» Work instruction:
Repeat exactly the lines of the entries below from the one with "assemble(Ln, tensor=normal_stress.vector())" through the one with "Полный листинг кода приведен в приложении А.", both ends included, and nothing else.
Records Block Start
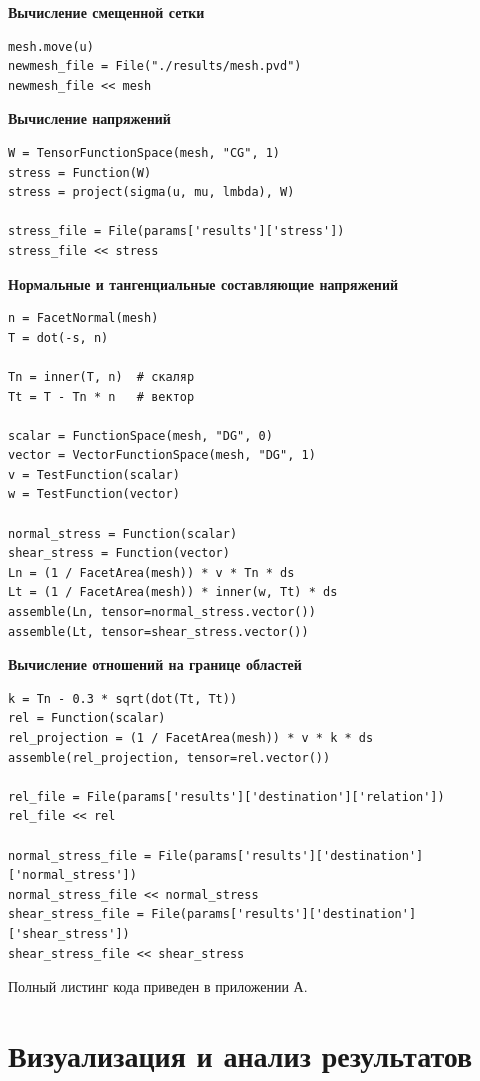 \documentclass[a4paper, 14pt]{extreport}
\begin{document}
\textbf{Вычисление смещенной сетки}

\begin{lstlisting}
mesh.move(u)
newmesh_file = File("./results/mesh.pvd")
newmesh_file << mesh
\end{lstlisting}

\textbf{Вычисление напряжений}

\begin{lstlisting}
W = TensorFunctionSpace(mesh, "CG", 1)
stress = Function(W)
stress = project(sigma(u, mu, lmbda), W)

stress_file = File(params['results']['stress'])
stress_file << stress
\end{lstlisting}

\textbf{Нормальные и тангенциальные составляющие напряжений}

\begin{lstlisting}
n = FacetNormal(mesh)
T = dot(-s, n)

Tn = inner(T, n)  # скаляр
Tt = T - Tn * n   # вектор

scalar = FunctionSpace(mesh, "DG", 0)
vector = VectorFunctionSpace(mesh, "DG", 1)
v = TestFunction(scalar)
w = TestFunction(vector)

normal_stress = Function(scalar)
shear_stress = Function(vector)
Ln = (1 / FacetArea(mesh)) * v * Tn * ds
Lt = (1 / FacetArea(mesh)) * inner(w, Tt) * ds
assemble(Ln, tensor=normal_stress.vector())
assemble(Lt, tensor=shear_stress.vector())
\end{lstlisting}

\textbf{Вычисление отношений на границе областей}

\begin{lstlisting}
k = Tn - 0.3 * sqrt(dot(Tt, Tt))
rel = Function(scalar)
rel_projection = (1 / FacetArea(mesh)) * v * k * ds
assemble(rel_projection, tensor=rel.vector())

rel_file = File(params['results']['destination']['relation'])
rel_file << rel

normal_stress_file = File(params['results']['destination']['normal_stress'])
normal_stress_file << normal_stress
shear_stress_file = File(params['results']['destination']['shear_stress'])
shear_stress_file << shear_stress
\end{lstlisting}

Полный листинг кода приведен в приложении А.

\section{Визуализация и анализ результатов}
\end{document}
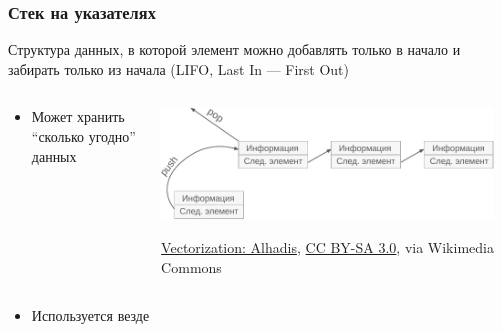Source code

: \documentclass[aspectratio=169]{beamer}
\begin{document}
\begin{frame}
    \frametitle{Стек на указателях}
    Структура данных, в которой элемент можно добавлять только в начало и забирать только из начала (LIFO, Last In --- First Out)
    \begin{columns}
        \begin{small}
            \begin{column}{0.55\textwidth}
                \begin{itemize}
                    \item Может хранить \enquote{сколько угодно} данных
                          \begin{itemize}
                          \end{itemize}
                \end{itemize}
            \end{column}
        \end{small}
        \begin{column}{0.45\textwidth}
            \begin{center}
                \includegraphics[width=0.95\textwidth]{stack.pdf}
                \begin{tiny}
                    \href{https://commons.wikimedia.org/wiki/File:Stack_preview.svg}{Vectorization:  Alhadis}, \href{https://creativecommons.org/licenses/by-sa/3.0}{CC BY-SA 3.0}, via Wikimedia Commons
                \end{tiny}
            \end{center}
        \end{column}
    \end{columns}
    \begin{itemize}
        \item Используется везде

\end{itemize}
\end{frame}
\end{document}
Records Block End
» Written solution:
assemble(Ln, tensor=normal_stress.vector())
assemble(Lt, tensor=shear_stress.vector())
\end{lstlisting}

\textbf{Вычисление отношений на границе областей}

\begin{lstlisting}
k = Tn - 0.3 * sqrt(dot(Tt, Tt))
rel = Function(scalar)
rel_projection = (1 / FacetArea(mesh)) * v * k * ds
assemble(rel_projection, tensor=rel.vector())

rel_file = File(params['results']['destination']['relation'])
rel_file << rel

normal_stress_file = File(params['results']['destination']['normal_stress'])
normal_stress_file << normal_stress
shear_stress_file = File(params['results']['destination']['shear_stress'])
shear_stress_file << shear_stress
\end{lstlisting}

Полный листинг кода приведен в приложении А.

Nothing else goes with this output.